Brain system integration and message consistent health behavior change

[Accepted at Health Psychology]

Objective: Modifiable behaviors, including physical activity and sedentary behavior, are important determinants of health. Health messages are important tools for influencing these behaviors. Functional neuroimaging research suggests that activity in regions of the brain’s default mode and salience systems are independently associated with attending to health promoting messages.However, it remains unclear how these brain systems interact during exposure to persuasive messages, and how this interaction relates to subsequent behavior change. Here, we examine how between-person differences in the relative integration between default mode and salience systems while viewing health messages relates to changes in health behavior.

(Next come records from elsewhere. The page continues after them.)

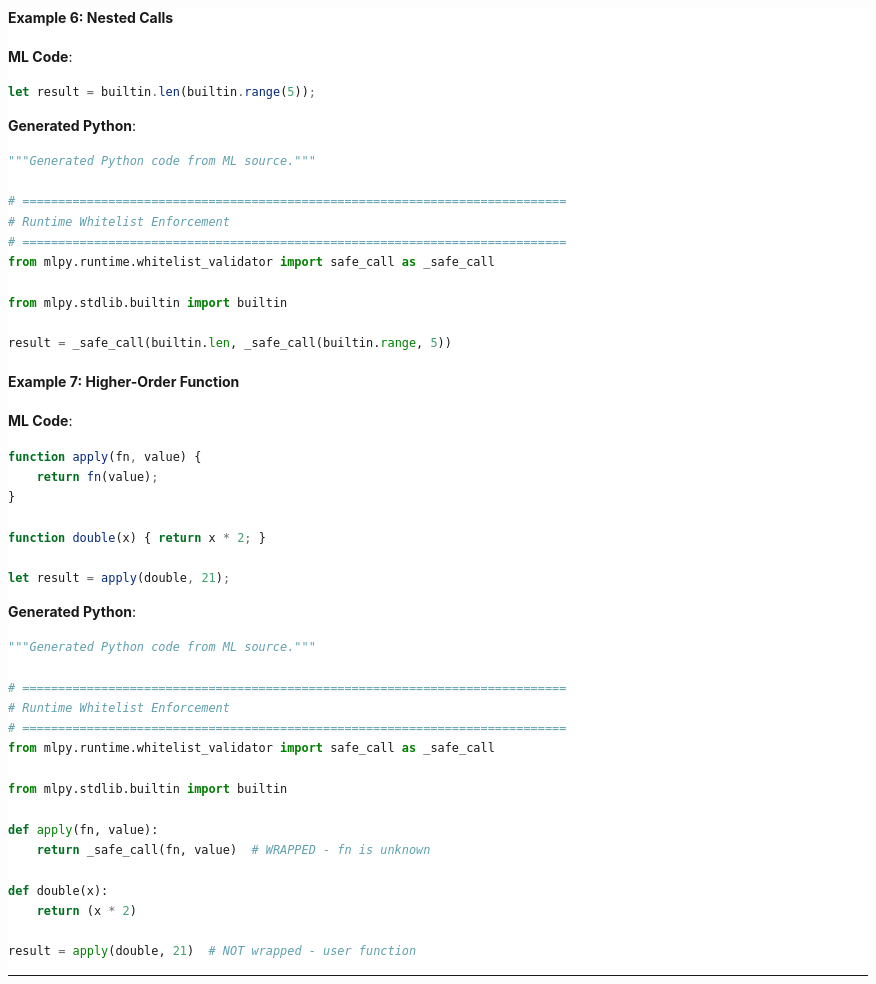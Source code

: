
 ```python
```

#### Example 6: Nested Calls

**ML Code**:
```javascript
let result = builtin.len(builtin.range(5));
```

**Generated Python**:
```python
"""Generated Python code from ML source."""

# ============================================================================
# Runtime Whitelist Enforcement
# ============================================================================
from mlpy.runtime.whitelist_validator import safe_call as _safe_call

from mlpy.stdlib.builtin import builtin

result = _safe_call(builtin.len, _safe_call(builtin.range, 5))
```

#### Example 7: Higher-Order Function

**ML Code**:
```javascript
function apply(fn, value) {
    return fn(value);
}

function double(x) { return x * 2; }

let result = apply(double, 21);
```

**Generated Python**:
```python
"""Generated Python code from ML source."""

# ============================================================================
# Runtime Whitelist Enforcement
# ============================================================================
from mlpy.runtime.whitelist_validator import safe_call as _safe_call

from mlpy.stdlib.builtin import builtin

def apply(fn, value):
    return _safe_call(fn, value)  # WRAPPED - fn is unknown

def double(x):
    return (x * 2)

result = apply(double, 21)  # NOT wrapped - user function
```

---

Methods: Using wrist-worn accelerometers, we objectively logged physical activity in 150 participants (mean age=33.17 years, 64% women; 43% Black, 37% white, 7% Asian, 5% Hispanic, and 8% other) continuously for an average of 10 days. Participants then viewed health messages encouraging physical activity while undergoing functional magnetic resonance imaging (fMRI) and completed an additional month where physical activity was logged and the health messages were reinforced with daily text reminders.

Results: Individuals with higher default mode and salience system integration during health message exposure were more likely to decrease their sedentary behavior and increase light physical activity in the month following fMRI than participants with lower brain integration.

Conclusions: Interactions between the salience and default mode systems are associated with message receptivity and subsequent behavior change, highlighting the value of expanding the focus from the role of single brain regions in studying health behavior change to larger-scale connectivity.